Source texts of formatted documents
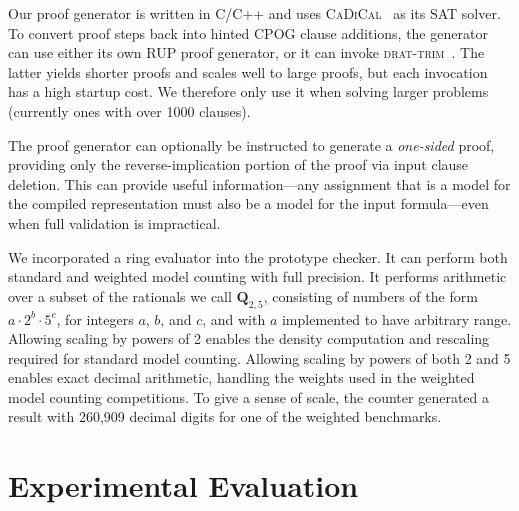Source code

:\documentclass[letterpaper,USenglish,cleveref, autoref, thm-restate]{lipics-v2021}
\newcommand{\drational}{\textbf{Q}_{2,5}}
\newcommand{\progname}[1]{\textsc{#1}}
\newcommand{\cadical}{\progname{CaDiCal}}
\newcommand{\dtrim}{\progname{drat-trim}}
\begin{document}
Our proof generator is written in C/C++ and uses
\cadical{}~\cite{biere-cadical-2019} as its SAT solver.  To convert
proof steps back into hinted CPOG clause additions, the generator can
use either its own RUP proof generator, or it can invoke
\dtrim{}~\cite{heule:cade:2013}.  The latter yields shorter proofs and scales well
to large proofs, but each invocation has a high startup cost.  We
therefore only use it when solving larger problems (currently ones
with over 1000 clauses).

The proof generator can optionally be instructed to generate a {\em
one-sided} proof, providing only the reverse-implication portion of the proof via
input clause deletion.  This can provide useful information---any
assignment that is a model for the compiled representation
must also be a model for the input formula---even when
full validation is impractical.

We incorporated a ring evaluator into the prototype checker.  It
can perform both standard and weighted
model counting with full precision.  It performs arithmetic over a subset of the rationals
we call $\drational$, consisting of numbers of the form $a \cdot 2^{b}
\cdot 5^{c}$, for integers $a$, $b$, and $c$, and with $a$ implemented
to have arbitrary range.  Allowing scaling by powers of 2 enables the
density computation and rescaling required for standard model
counting.  Allowing scaling by powers of both 2 and 5 enables exact
decimal arithmetic, handling the weights used in the weighted model
counting competitions.  To give a sense of scale, the counter
generated a result with 260,909 decimal digits
for one of the weighted benchmarks.


\section{Experimental Evaluation}
\label{sect:experimental}

\end{document}

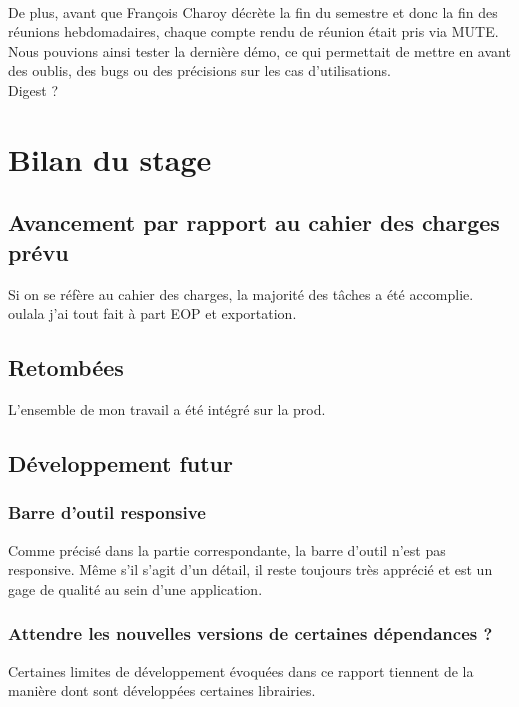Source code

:\documentclass[12pt]{article}
\begin{document}
\paragraph{}
De plus, avant que François Charoy décrète la fin du semestre et donc la fin des réunions hebdomadaires, chaque compte rendu de réunion était pris via MUTE. Nous pouvions ainsi tester la dernière démo, ce qui permettait de mettre en avant des oublis, des bugs ou des précisions sur les cas d'utilisations.\\

Digest ?

\newpage
\section{Bilan du stage}
\subsection{Avancement par rapport au cahier des charges prévu}
Si on se réfère au cahier des charges, la majorité des tâches a été accomplie.
oulala j'ai tout fait à part EOP et exportation. 

\subsection{Retombées}
L'ensemble de mon travail a été intégré sur la prod.

\subsection{Développement futur}
\subsubsection{Barre d'outil responsive}
Comme précisé dans la partie correspondante, la barre d'outil n'est pas responsive. Même s'il s'agit d'un détail, il reste toujours très apprécié et est un gage de qualité au sein d'une application.

\subsubsection{Attendre les nouvelles versions de certaines dépendances ?}
Certaines limites de développement évoquées dans ce rapport tiennent de la manière dont sont développées certaines librairies.
\end{document}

INSTRUCTIONS FOR THE TASK
Reproduce each entry exactly as written, but leave out the images.

FINISHED EXERCISE
Source code

:\documentclass[letterpaper,USenglish,cleveref, autoref, thm-restate]{lipics-v2021}
\newcommand{\drational}{\textbf{Q}_{2,5}}
\newcommand{\progname}[1]{\textsc{#1}}
\newcommand{\cadical}{\progname{CaDiCal}}
\newcommand{\dtrim}{\progname{drat-trim}}
\begin{document}
Our proof generator is written in C/C++ and uses
\cadical{}~\cite{biere-cadical-2019} as its SAT solver.  To convert
proof steps back into hinted CPOG clause additions, the generator can
use either its own RUP proof generator, or it can invoke
\dtrim{}~\cite{heule:cade:2013}.  The latter yields shorter proofs and scales well
to large proofs, but each invocation has a high startup cost.  We
therefore only use it when solving larger problems (currently ones
with over 1000 clauses).

The proof generator can optionally be instructed to generate a {\em
one-sided} proof, providing only the reverse-implication portion of the proof via
input clause deletion.  This can provide useful information---any
assignment that is a model for the compiled representation
must also be a model for the input formula---even when
full validation is impractical.

We incorporated a ring evaluator into the prototype checker.  It
can perform both standard and weighted
model counting with full precision.  It performs arithmetic over a subset of the rationals
we call $\drational$, consisting of numbers of the form $a \cdot 2^{b}
\cdot 5^{c}$, for integers $a$, $b$, and $c$, and with $a$ implemented
to have arbitrary range.  Allowing scaling by powers of 2 enables the
density computation and rescaling required for standard model
counting.  Allowing scaling by powers of both 2 and 5 enables exact
decimal arithmetic, handling the weights used in the weighted model
counting competitions.  To give a sense of scale, the counter
generated a result with 260,909 decimal digits
for one of the weighted benchmarks.


\section{Experimental Evaluation}
\label{sect:experimental}

\end{document}

Source code

:\documentclass[12pt]{article}
\begin{document}
\paragraph{}
De plus, avant que François Charoy décrète la fin du semestre et donc la fin des réunions hebdomadaires, chaque compte rendu de réunion était pris via MUTE. Nous pouvions ainsi tester la dernière démo, ce qui permettait de mettre en avant des oublis, des bugs ou des précisions sur les cas d'utilisations.\\

Digest ?

\newpage
\section{Bilan du stage}
\subsection{Avancement par rapport au cahier des charges prévu}
Si on se réfère au cahier des charges, la majorité des tâches a été accomplie.
oulala j'ai tout fait à part EOP et exportation. 

\subsection{Retombées}
L'ensemble de mon travail a été intégré sur la prod.

\subsection{Développement futur}
\subsubsection{Barre d'outil responsive}
Comme précisé dans la partie correspondante, la barre d'outil n'est pas responsive. Même s'il s'agit d'un détail, il reste toujours très apprécié et est un gage de qualité au sein d'une application.

\subsubsection{Attendre les nouvelles versions de certaines dépendances ?}
Certaines limites de développement évoquées dans ce rapport tiennent de la manière dont sont développées certaines librairies.
\end{document}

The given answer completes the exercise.